I once, many moons ago, barcode asset tagged all my stuff and was scanning it into an app that could track where it was in your house on a basic 2d wireframe home, which let you report for insurance scheduling purposes. Besides just tracking generally, knowing what stuff you have that is valuable, depreciable, and could be stolen/destroyed is very useful data even for individuals.
I was thinking about building myself a system of QR labelled ziplock bags (inc. antistatic ones) and QR labelled containers.
The main concept of my particular system would be to have a camera covering my workspace, and a camera covering a storage area for containers.
The system would automatically track which QR labelled bags are in which QR labelled container, and also keep a 'last seen' graph of bags that are near other bags, and containers near other containers, so that you don't have to spend too much effort maintaining the system, and when you want a list of things to work with, the system could help you perform a 'computer enhanced rummage' by using your smartphone and have it highlight containers that you want, and ziplocks that contain the things on your list.
Take all those ziplocks out, lay them on your workspace, boom, they are all checked out of the containers by the overhead camera.
Place the containers back on your shelves, boom, the shelve cameras know the positions of the boxes.
When you are done with the items, place a box on your workspace (recognised by camera) and put the packets back in the one box (those packets then checked in to that box).
I don't have a nice workspace to build the system yet, but when I settle into a place I am going to spend more time thinking about it.
This is what you're looking for.
In our assessment we found that these APPKEYs are also included in the backup file - which makes the SnipeIT backup ZIP files a vector for exposing all users and passwords (as well as all encrypted fields data) because of a default setting by the framework's backup provider.
That said - if you are concerned about security, you will be on-prem or within your own cloud provider to begin with.

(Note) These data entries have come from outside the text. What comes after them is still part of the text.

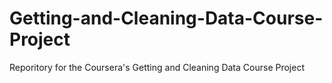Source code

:# Getting-and-Cleaning-Data-Course-Project
Reporitory for the Coursera's Getting and Cleaning Data Course Project 
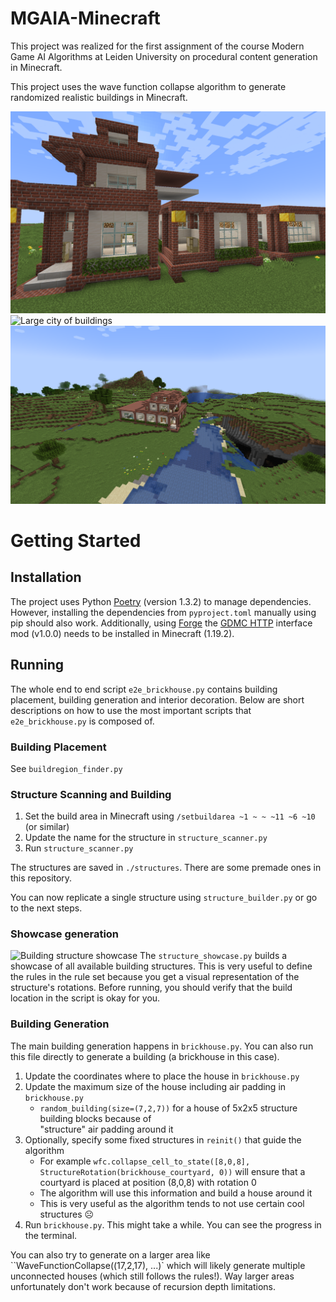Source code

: # MGAIA-Minecraft
This project was realized for the first assignment of the course Modern Game AI Algorithms at Leiden University on procedural content generation in Minecraft.

This project uses the wave function collapse algorithm to generate randomized realistic buildings in Minecraft.

![Close up of some building structures](docs/images/structures/building-structures-close-up.png)
![Large city of buildings](docs/images/buildings/large-city.png)
![Medium-sized building in real world](docs/images/end2end/generated_medium_building.png)



# Getting Started
## Installation

The project uses Python [Poetry](https://python-poetry.org/) (version 1.3.2) to manage dependencies. However, installing the dependencies from `pyproject.toml` manually using pip should also work.
Additionally, using [Forge](https://files.minecraftforge.net/net/minecraftforge/forge/index_1.19.2.html) the [GDMC HTTP](https://github.com/Niels-NTG/gdmc_http_interface) interface mod (v1.0.0) needs to be installed in Minecraft (1.19.2).


## Running

The whole end to end script `e2e_brickhouse.py` contains building placement, building generation and interior decoration.
Below are short descriptions on how to use the most important scripts 
that `e2e_brickhouse.py` is composed of.


### Building Placement
See `buildregion_finder.py`

### Structure Scanning and Building

1. Set the build area in Minecraft using `/setbuildarea ~1 ~ ~ ~11 ~6 ~10` (or similar)
2. Update the name for the structure in `structure_scanner.py`
3. Run `structure_scanner.py`

The structures are saved in `./structures`. There are some premade ones in this repository.

You can now replicate a single structure using `structure_builder.py` or go to the next steps.

### Showcase generation
![Building structure showcase](docs/images/structures/strucutre_showcase.png)
The `structure_showcase.py` builds a showcase of all available building structures. This is very useful to define the rules in the rule set 
because you get a visual representation of the structure's rotations.
Before running, you should verify that the build location in the script is okay for you.

### Building Generation

The main building generation happens in `brickhouse.py`. 
You can also run this file directly to generate a building (a brickhouse in this case).

1. Update the coordinates where to place the house in `brickhouse.py`
2. Update the maximum size of the house including air padding in `brickhouse.py`
    - `random_building(size=(7,2,7))` for a house of
    5x2x5 structure building blocks because of  
    "structure" air padding around it
3. Optionally, specify some fixed structures in `reinit()` that guide the algorithm
    - For example `wfc.collapse_cell_to_state([8,0,8], StructureRotation(brickhouse_courtyard, 0))` will ensure that a courtyard is placed at position (8,0,8) with rotation 0
    - The algorithm will use this information and build a house around it
    - This is very useful as the algorithm tends to not use certain cool structures ☹️
4. Run `brickhouse.py`. This might take a while. You can see the progress in the terminal.

You can also try to generate on a larger area like ``WaveFunctionCollapse((17,2,17), ...)`
which will likely generate multiple unconnected houses (which still follows the rules!). 
Way larger areas unfortunately don't work because of recursion depth limitations. 

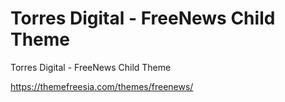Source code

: # Torres Digital - FreeNews Child Theme
Torres Digital - FreeNews Child Theme

https://themefreesia.com/themes/freenews/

The SnipeApp company offers an "enterprise" level support at a somewhat reasonable rate for big companies, and they were a great help assisting with our installation and integrating the SnipeIT API to import new devices and licenses automatically in a way that we can control from say a PO.
This password issue may not be a problem for you as I understand they now have connectors for SSO or another OAUTH provider. That and the fact that they asked us to share our backup via email during onboarding and they did not specify to keep the secrets out of the backup made our decision to go in-house. Still a good, scrappy product, and when we asked them if they had access to our company's passwords that was not disclosed, we didn't get a response. That's OK - and it was a good lesson for my team in evaluating an open source framework behind the product vis-a-vis "trust but verify."
Its always going to be a vector of our own partial design (and/or someone we are paying), a rogue backup source of truth that is ejected into the ether like atoms forming salts in an acid-base reaction.